Generating Natural Language Proofs with Verifier-Guided Search
Kaiyu Yang | Jia Deng | Danqi Chen
Proceedings of the 2022 Conference on Empirical Methods in Natural Language Processing
Reasoning over natural language is a challenging problem in NLP. In this work, we focus on proof generation: Given a hypothesis and a set of supporting facts, the model generates a proof tree indicating how to derive the hypothesis from supporting facts. Compared to generating the entire proof in one shot, stepwise generation can better exploit the compositionality and generalize to longer proofs but has achieved limited success on real-world data. Existing stepwise methods struggle to generate proof steps that are both logically valid and relevant to the hypothesis.

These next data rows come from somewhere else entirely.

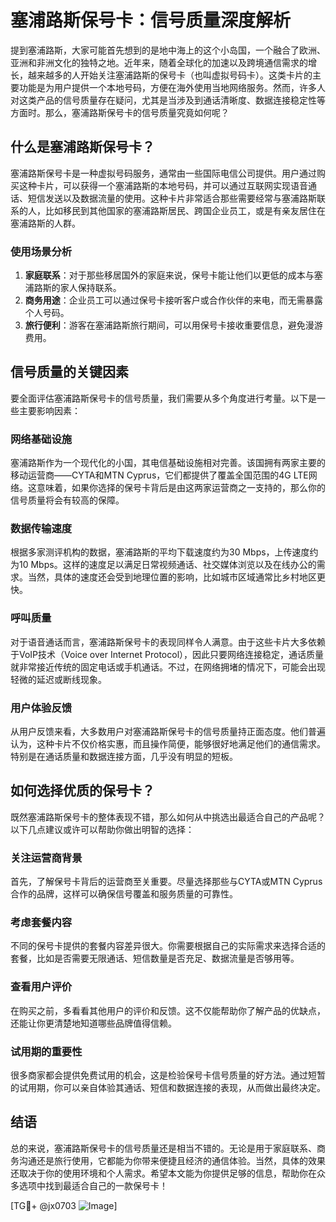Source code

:# 塞浦路斯保号卡：信号质量深度解析

提到塞浦路斯，大家可能首先想到的是地中海上的这个小岛国，一个融合了欧洲、亚洲和非洲文化的独特之地。近年来，随着全球化的加速以及跨境通信需求的增长，越来越多的人开始关注塞浦路斯的保号卡（也叫虚拟号码卡）。这类卡片的主要功能是为用户提供一个本地号码，方便在海外使用当地网络服务。然而，许多人对这类产品的信号质量存在疑问，尤其是当涉及到通话清晰度、数据连接稳定性等方面时。那么，塞浦路斯保号卡的信号质量究竟如何呢？

## 什么是塞浦路斯保号卡？

塞浦路斯保号卡是一种虚拟号码服务，通常由一些国际电信公司提供。用户通过购买这种卡片，可以获得一个塞浦路斯的本地号码，并可以通过互联网实现语音通话、短信发送以及数据流量的使用。这种卡片非常适合那些需要经常与塞浦路斯联系的人，比如移民到其他国家的塞浦路斯居民、跨国企业员工，或是有亲友居住在塞浦路斯的人群。

### 使用场景分析

1. **家庭联系**：对于那些移居国外的家庭来说，保号卡能让他们以更低的成本与塞浦路斯的家人保持联系。
2. **商务用途**：企业员工可以通过保号卡接听客户或合作伙伴的来电，而无需暴露个人号码。
3. **旅行便利**：游客在塞浦路斯旅行期间，可以用保号卡接收重要信息，避免漫游费用。

## 信号质量的关键因素

要全面评估塞浦路斯保号卡的信号质量，我们需要从多个角度进行考量。以下是一些主要影响因素：

### 网络基础设施

塞浦路斯作为一个现代化的小国，其电信基础设施相对完善。该国拥有两家主要的移动运营商——CYTA和MTN Cyprus，它们都提供了覆盖全国范围的4G LTE网络。这意味着，如果你选择的保号卡背后是由这两家运营商之一支持的，那么你的信号质量将会有较高的保障。

### 数据传输速度

根据多家测评机构的数据，塞浦路斯的平均下载速度约为30 Mbps，上传速度约为10 Mbps。这样的速度足以满足日常视频通话、社交媒体浏览以及在线办公的需求。当然，具体的速度还会受到地理位置的影响，比如城市区域通常比乡村地区更快。

### 呼叫质量

对于语音通话而言，塞浦路斯保号卡的表现同样令人满意。由于这些卡片大多依赖于VoIP技术（Voice over Internet Protocol），因此只要网络连接稳定，通话质量就非常接近传统的固定电话或手机通话。不过，在网络拥堵的情况下，可能会出现轻微的延迟或断线现象。

### 用户体验反馈

从用户反馈来看，大多数用户对塞浦路斯保号卡的信号质量持正面态度。他们普遍认为，这种卡片不仅价格实惠，而且操作简便，能够很好地满足他们的通信需求。特别是在通话质量和数据连接方面，几乎没有明显的短板。

## 如何选择优质的保号卡？

既然塞浦路斯保号卡的整体表现不错，那么如何从中挑选出最适合自己的产品呢？以下几点建议或许可以帮助你做出明智的选择：

### 关注运营商背景

首先，了解保号卡背后的运营商至关重要。尽量选择那些与CYTA或MTN Cyprus合作的品牌，这样可以确保信号覆盖和服务质量的可靠性。

### 考虑套餐内容

不同的保号卡提供的套餐内容差异很大。你需要根据自己的实际需求来选择合适的套餐，比如是否需要无限通话、短信数量是否充足、数据流量是否够用等。

### 查看用户评价

在购买之前，多看看其他用户的评价和反馈。这不仅能帮助你了解产品的优缺点，还能让你更清楚地知道哪些品牌值得信赖。

### 试用期的重要性

很多商家都会提供免费试用的机会，这是检验保号卡信号质量的好方法。通过短暂的试用期，你可以亲自体验其通话、短信和数据连接的表现，从而做出最终决定。

## 结语

总的来说，塞浦路斯保号卡的信号质量还是相当不错的。无论是用于家庭联系、商务沟通还是旅行使用，它都能为你带来便捷且经济的通信体验。当然，具体的效果还取决于你的使用环境和个人需求。希望本文能为你提供足够的信息，帮助你在众多选项中找到最适合自己的一款保号卡！

[TG💪+ @jx0703 ![Image](https://github.com/user-attachments/assets/dbca1d08-cadb-493c-b0ec-ad6f7a83f270)]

Instead, they tend to hallucinate invalid steps given the hypothesis. In this paper, we present a novel stepwise method, NLProofS (Natural Language Proof Search), which learns to generate relevant steps conditioning on the hypothesis. At the core of our approach, we train an independent verifier to check the validity of the proof steps to prevent hallucination. Instead of generating steps greedily, we search for proofs maximizing a global proof score judged by the verifier. NLProofS achieves state-of-the-art performance on EntailmentBank and RuleTaker. Specifically, it improves the correctness of predicted proofs from 27.7% to 33.3% in the distractor setting of EntailmentBank, demonstrating the effectiveness of NLProofS in generating challenging human-authored proofs.